• Brief
Every record should be written out exactly, with the pictures left out.

• Task input
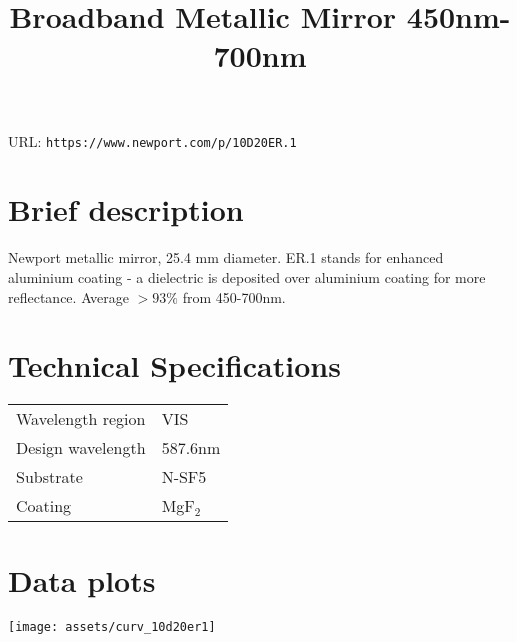 \documentclass{article}
\title{\vspace{-4cm}Broadband Metallic Mirror 450nm-700nm}
\date{}
\begin{document}
\maketitle

\vspace{-1cm}


URL: \texttt{https://www.newport.com/p/10D20ER.1}

\begin{multicols}{2}

\section{Brief description}


Newport metallic mirror, 25.4 mm diameter. ER.1 stands for enhanced aluminium coating - a dielectric is deposited over aluminium coating for more reflectance. Average $>93\%$ from 450-700nm.



\section{Technical Specifications}

\begin{tabular}{|l|l|}
Wavelength region & VIS \\
Design wavelength & 587.6nm \\
Substrate & N-SF5 \\
Coating & MgF$_{2}$ \\
\end{tabular}%

\section{Data plots}

\begin{center}
\texttt{[image: assets/curv\_10d20er1]}
\end{center}


\end{multicols}
%
\end{document}
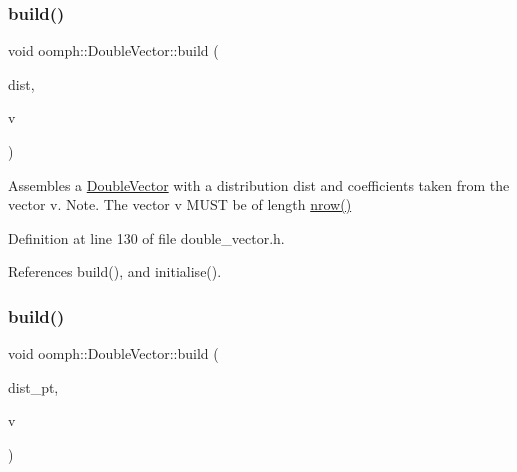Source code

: \subsubsection{\texorpdfstring{build()}{build()}\hspace{0.1cm}{\footnotesize\ttfamily [4/5]}}
{\footnotesize\ttfamily void oomph\+::\+Double\+Vector\+::build (\begin{DoxyParamCaption}\item[{const \hyperlink{classoomph_1_1LinearAlgebraDistribution}{Linear\+Algebra\+Distribution} \&}]{dist,  }\item[{const \hyperlink{classoomph_1_1Vector}{Vector}$<$ double $>$ \&}]{v }\end{DoxyParamCaption})\hspace{0.3cm}{\ttfamily [inline]}}



Assembles a \hyperlink{classoomph_1_1DoubleVector}{Double\+Vector} with a distribution dist and coefficients taken from the vector v. Note. The vector v M\+U\+ST be of length \hyperlink{classoomph_1_1DistributableLinearAlgebraObject_a7569556f14fd68b28508920e89bd5eee}{nrow()} 



Definition at line 130 of file double\+\_\+vector.\+h.



References build(), and initialise().

\mbox{\label{classoomph_1_1DoubleVector_a4e6219936d6b23265b46dd3a25acb7c8}} 
\subsubsection{\texorpdfstring{build()}{build()}\hspace{0.1cm}{\footnotesize\ttfamily [5/5]}}
{\footnotesize\ttfamily void oomph\+::\+Double\+Vector\+::build (\begin{DoxyParamCaption}\item[{const \hyperlink{classoomph_1_1LinearAlgebraDistribution}{Linear\+Algebra\+Distribution} $\ast$const \&}]{dist\+\_\+pt,  }\item[{const \hyperlink{classoomph_1_1Vector}{Vector}$<$ double $>$ \&}]{v }\end{DoxyParamCaption})}



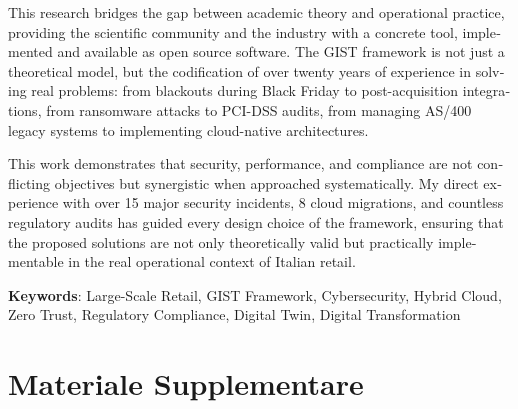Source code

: \documentclass[12pt,a4paper,oneside]{book}
\begin{document}
\begin{otherlanguage}{english}
This research bridges the gap between academic theory and operational practice, providing the scientific community and the industry with a concrete tool, implemented and available as open source software. The GIST framework is not just a theoretical model, but the codification of over twenty years of experience in solving real problems: from blackouts during Black Friday to post-acquisition integrations, from ransomware attacks to PCI-DSS audits, from managing AS/400 legacy systems to implementing cloud-native architectures.

This work demonstrates that security, performance, and compliance are not conflicting objectives but synergistic when approached systematically. My direct experience with over 15 major security incidents, 8 cloud migrations, and countless regulatory audits has guided every design choice of the framework, ensuring that the proposed solutions are not only theoretically valid but practically implementable in the real operational context of Italian retail.

\textbf{Keywords}: Large-Scale Retail, GIST Framework, Cybersecurity, Hybrid Cloud, Zero Trust, Regulatory Compliance, Digital Twin, Digital Transformation


\end{otherlanguage}

\clearpage



%




%
% 

%

%

\chapter*{Materiale Supplementare}


\appendix




\backmatter


\printbibliography[
    heading=bibintoc,
    title={Bibliografia Generale}
]
\end{document}
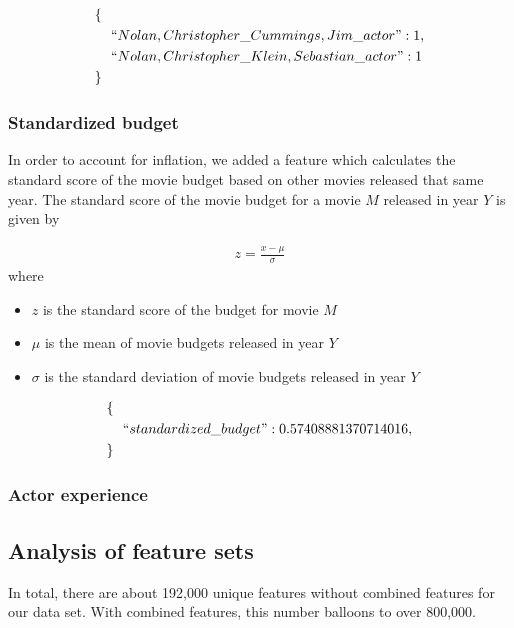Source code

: \documentclass[journal]{IEEEtran}
\begin{document}
\begin{align*}
        \{\ \ &\\
        &``Nolan,Christopher\_Cummings,Jim\_actor": 1,\\
        &``Nolan,Christopher\_Klein,Sebastian\_actor": 1\\
        \}\ \ &
\end{align*}

\subsubsection{Standardized budget}
In order to account for inflation, we added a feature which calculates the
standard score of the movie budget based on other movies released that same
year.  The standard score of the movie budget for a movie $M$ released in year
$Y$ is given by

\begin{eqnarray*}
    z = \frac{x - \mu}{\sigma}
\end{eqnarray*}
where
\begin{itemize}
    \item $z$ is the standard score of the budget for movie $M$
    \item $\mu$ is the mean of movie budgets released in year $Y$
    \item $\sigma$ is the standard deviation of movie budgets released in year $Y$
\end{itemize}
\begin{align*}
        \{\ \ &\\
        &``standardized\_budget": 0.57408881370714016,\\
        \}\ \ &
\end{align*}

\subsubsection{Actor experience}

\subsection{Analysis of feature sets}
In total, there are about 192,000 unique features without combined features for
our data set.  With combined features, this number balloons to over 800,000.
\end{document}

• Your solution
 \documentclass{article}
\title{\vspace{-4cm}Broadband Metallic Mirror 450nm-700nm}
\date{}
\begin{document}
\maketitle

\vspace{-1cm}


URL: \texttt{https://www.newport.com/p/10D20ER.1}

\begin{multicols}{2}

\section{Brief description}


Newport metallic mirror, 25.4 mm diameter. ER.1 stands for enhanced aluminium coating - a dielectric is deposited over aluminium coating for more reflectance. Average $>93\%$ from 450-700nm.



\section{Technical Specifications}

\begin{tabular}{|l|l|}
Wavelength region & VIS \\
Design wavelength & 587.6nm \\
Substrate & N-SF5 \\
Coating & MgF$_{2}$ \\
\end{tabular}%

\section{Data plots}

\begin{center}
\texttt{[image: assets/curv\_10d20er1]}
\end{center}


\end{multicols}
%
\end{document}
Source code

: \subsubsection{\texorpdfstring{build()}{build()}\hspace{0.1cm}{\footnotesize\ttfamily [4/5]}}
{\footnotesize\ttfamily void oomph\+::\+Double\+Vector\+::build (\begin{DoxyParamCaption}\item[{const \hyperlink{classoomph_1_1LinearAlgebraDistribution}{Linear\+Algebra\+Distribution} \&}]{dist,  }\item[{const \hyperlink{classoomph_1_1Vector}{Vector}$<$ double $>$ \&}]{v }\end{DoxyParamCaption})\hspace{0.3cm}{\ttfamily [inline]}}



Assembles a \hyperlink{classoomph_1_1DoubleVector}{Double\+Vector} with a distribution dist and coefficients taken from the vector v. Note. The vector v M\+U\+ST be of length \hyperlink{classoomph_1_1DistributableLinearAlgebraObject_a7569556f14fd68b28508920e89bd5eee}{nrow()} 



Definition at line 130 of file double\+\_\+vector.\+h.



References build(), and initialise().

\mbox{\label{classoomph_1_1DoubleVector_a4e6219936d6b23265b46dd3a25acb7c8}} 
\subsubsection{\texorpdfstring{build()}{build()}\hspace{0.1cm}{\footnotesize\ttfamily [5/5]}}
{\footnotesize\ttfamily void oomph\+::\+Double\+Vector\+::build (\begin{DoxyParamCaption}\item[{const \hyperlink{classoomph_1_1LinearAlgebraDistribution}{Linear\+Algebra\+Distribution} $\ast$const \&}]{dist\+\_\+pt,  }\item[{const \hyperlink{classoomph_1_1Vector}{Vector}$<$ double $>$ \&}]{v }\end{DoxyParamCaption})}



Source code

: \documentclass[12pt,a4paper,oneside]{book}
\begin{document}
\begin{otherlanguage}{english}
This research bridges the gap between academic theory and operational practice, providing the scientific community and the industry with a concrete tool, implemented and available as open source software. The GIST framework is not just a theoretical model, but the codification of over twenty years of experience in solving real problems: from blackouts during Black Friday to post-acquisition integrations, from ransomware attacks to PCI-DSS audits, from managing AS/400 legacy systems to implementing cloud-native architectures.

This work demonstrates that security, performance, and compliance are not conflicting objectives but synergistic when approached systematically. My direct experience with over 15 major security incidents, 8 cloud migrations, and countless regulatory audits has guided every design choice of the framework, ensuring that the proposed solutions are not only theoretically valid but practically implementable in the real operational context of Italian retail.

\textbf{Keywords}: Large-Scale Retail, GIST Framework, Cybersecurity, Hybrid Cloud, Zero Trust, Regulatory Compliance, Digital Twin, Digital Transformation


\end{otherlanguage}

\clearpage



%




%
% 

%

%

\chapter*{Materiale Supplementare}


\appendix




\backmatter


\printbibliography[
    heading=bibintoc,
    title={Bibliografia Generale}
]
\end{document}
Source code

: \documentclass[journal]{IEEEtran}
\begin{document}
\begin{align*}
        \{\ \ &\\
        &``Nolan,Christopher\_Cummings,Jim\_actor": 1,\\
        &``Nolan,Christopher\_Klein,Sebastian\_actor": 1\\
        \}\ \ &
\end{align*}

\subsubsection{Standardized budget}
In order to account for inflation, we added a feature which calculates the
standard score of the movie budget based on other movies released that same
year.  The standard score of the movie budget for a movie $M$ released in year
$Y$ is given by

\begin{eqnarray*}
    z = \frac{x - \mu}{\sigma}
\end{eqnarray*}
where
\begin{itemize}
    \item $z$ is the standard score of the budget for movie $M$
    \item $\mu$ is the mean of movie budgets released in year $Y$
    \item $\sigma$ is the standard deviation of movie budgets released in year $Y$
\end{itemize}
\begin{align*}
        \{\ \ &\\
        &``standardized\_budget": 0.57408881370714016,\\
        \}\ \ &
\end{align*}

\subsubsection{Actor experience}

\subsection{Analysis of feature sets}
In total, there are about 192,000 unique features without combined features for
our data set.  With combined features, this number balloons to over 800,000.
\end{document}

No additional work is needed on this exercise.